JuneCarl.pngCarl H. June, MD
University of Pennsylvania

Carl June is the Richard W. Vague Professor in Immunotherapy in the Department of Pathology and Laboratory Medicine. He is currently Director of Translational Research at the Abramson Cancer Center at the University of Pennsylvania, and is an Investigator of the Abramson Family Cancer Research Institute. He is a graduate of the Naval Academy in Annapolis, and Baylor College of Medicine in Houston, 1979. He had graduate training in Immunology and malaria with Dr. Paul-Henri Lambert at the World Health Organization, Geneva, Switzerland from 1978-79, and post-doctoral training in transplantation biology with Dr.
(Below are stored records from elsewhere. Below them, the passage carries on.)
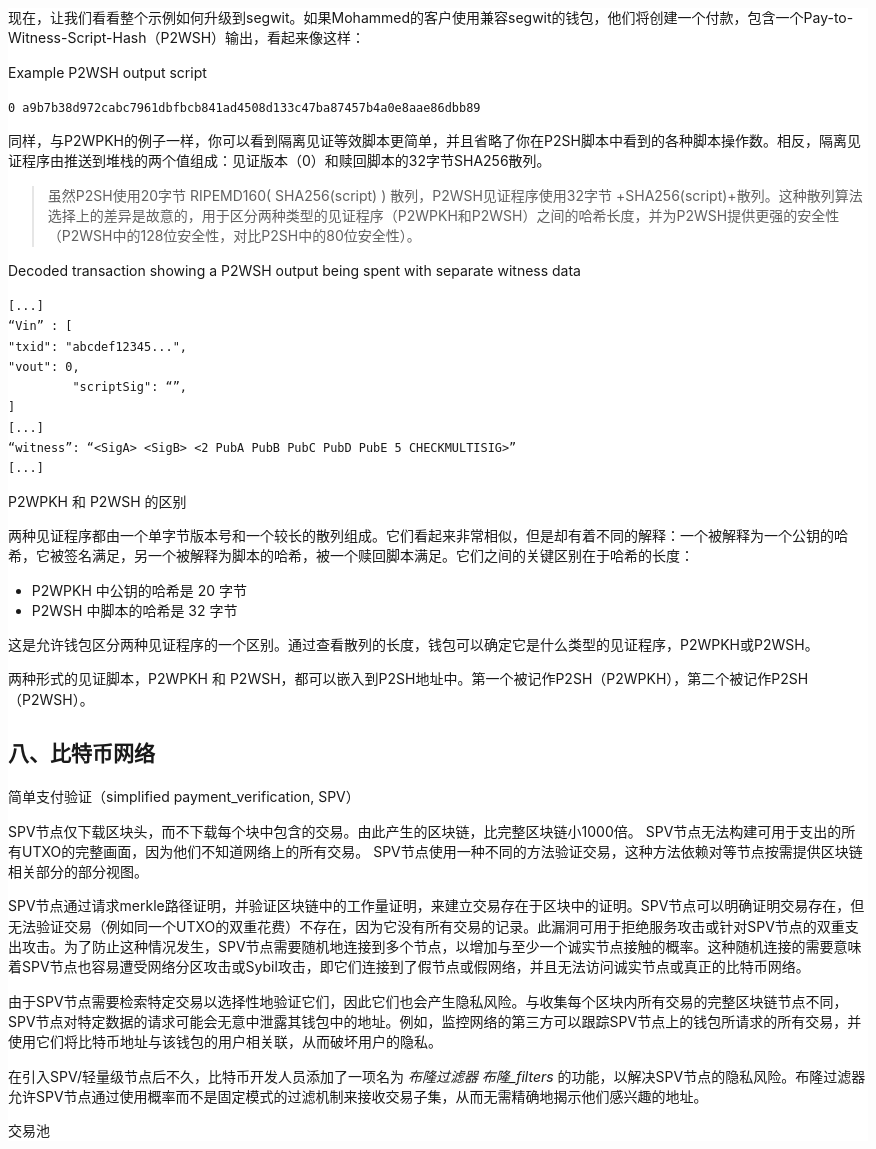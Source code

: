 现在，让我们看看整个示例如何升级到segwit。如果Mohammed的客户使用兼容segwit的钱包，他们将创建一个付款，包含一个Pay-to-Witness-Script-Hash（P2WSH）输出，看起来像这样：

Example P2WSH output script

```
0 a9b7b38d972cabc7961dbfbcb841ad4508d133c47ba87457b4a0e8aae86dbb89
```

同样，与P2WPKH的例子一样，你可以看到隔离见证等效脚本更简单，并且省略了你在P2SH脚本中看到的各种脚本操作数。相反，隔离见证程序由推送到堆栈的两个值组成：见证版本（0）和赎回脚本的32字节SHA256散列。

> 虽然P2SH使用20字节 RIPEMD160( SHA256(script) ) 散列，P2WSH见证程序使用32字节 +SHA256(script)+散列。这种散列算法选择上的差异是故意的，用于区分两种类型的见证程序（P2WPKH和P2WSH）之间的哈希长度，并为P2WSH提供更强的安全性（P2WSH中的128位安全性，对比P2SH中的80位安全性）。

Decoded transaction showing a P2WSH output being spent with separate witness data

```
[...]
“Vin” : [
"txid": "abcdef12345...",
"vout": 0,
     	 "scriptSig": “”,
]
[...]
“witness”: “<SigA> <SigB> <2 PubA PubB PubC PubD PubE 5 CHECKMULTISIG>”
[...]
```

P2WPKH 和 P2WSH 的区别

两种见证程序都由一个单字节版本号和一个较长的散列组成。它们看起来非常相似，但是却有着不同的解释：一个被解释为一个公钥的哈希，它被签名满足，另一个被解释为脚本的哈希，被一个赎回脚本满足。它们之间的关键区别在于哈希的长度：

- P2WPKH 中公钥的哈希是 20 字节
- P2WSH 中脚本的哈希是 32 字节

这是允许钱包区分两种见证程序的一个区别。通过查看散列的长度，钱包可以确定它是什么类型的见证程序，P2WPKH或P2WSH。

两种形式的见证脚本，P2WPKH 和 P2WSH，都可以嵌入到P2SH地址中。第一个被记作P2SH（P2WPKH），第二个被记作P2SH（P2WSH）。

## 八、比特币网络

简单支付验证（simplified payment_verification, SPV）

SPV节点仅下载区块头，而不下载每个块中包含的交易。由此产生的区块链，比完整区块链小1000倍。 SPV节点无法构建可用于支出的所有UTXO的完整画面，因为他们不知道网络上的所有交易。 SPV节点使用一种不同的方法验证交易，这种方法依赖对等节点按需提供区块链相关部分的部分视图。

SPV节点通过请求merkle路径证明，并验证区块链中的工作量证明，来建立交易存在于区块中的证明。SPV节点可以明确证明交易存在，但无法验证交易（例如同一个UTXO的双重花费）不存在，因为它没有所有交易的记录。此漏洞可用于拒绝服务攻击或针对SPV节点的双重支出攻击。为了防止这种情况发生，SPV节点需要随机地连接到多个节点，以增加与至少一个诚实节点接触的概率。这种随机连接的需要意味着SPV节点也容易遭受网络分区攻击或Sybil攻击，即它们连接到了假节点或假网络，并且无法访问诚实节点或真正的比特币网络。

由于SPV节点需要检索特定交易以选择性地验证它们，因此它们也会产生隐私风险。与收集每个区块内所有交易的完整区块链节点不同，SPV节点对特定数据的请求可能会无意中泄露其钱包中的地址。例如，监控网络的第三方可以跟踪SPV节点上的钱包所请求的所有交易，并使用它们将比特币地址与该钱包的用户相关联，从而破坏用户的隐私。

在引入SPV/轻量级节点后不久，比特币开发人员添加了一项名为 *布隆过滤器* *布隆_filters* 的功能，以解决SPV节点的隐私风险。布隆过滤器允许SPV节点通过使用概率而不是固定模式的过滤机制来接收交易子集，从而无需精确地揭示他们感兴趣的地址。

交易池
E. Donnell Thomas and Dr. John Hansen at the Fred Hutchinson Cancer Research Center in Seattle from 1983 - 1986. He is board certified in Internal Medicine and Medical Oncology. He founded the Immune Cell Biology Program and was head of the Department of Immunology at the Naval Medical Research Institute from 1990 to 1995 before joining the faculty of the Perelman School of Medicine in 1999.  He maintains a research laboratory that studies various mechanisms of lymphocyte activation that relate to immune tolerance and adoptive immunotherapy for cancer and chronic infection.

Research Overview

To apply principles of the cellular immune system to develop novel therapies for cancer and chronic infection. We focus on the human immune system and study the biology of lymphocytes in order to manipulate their function and development, and then apply this knowledge for potential new avenues of immunotherapy. For several years we have been interested in the notion that various costimulatory molecules might have a role in specifying the fate of various lymphocyte subsets. Current projects are studying the role of CD28 and TNF family members in lymphocyte function and proliferation. Other projects involve developing advanced technology to engineer lymphocytes subsets for enhanced therapeutic effector functions. A variety of in vitro assays and humanized mouse models are used to discover new approaches and test for potential therapeutic activity.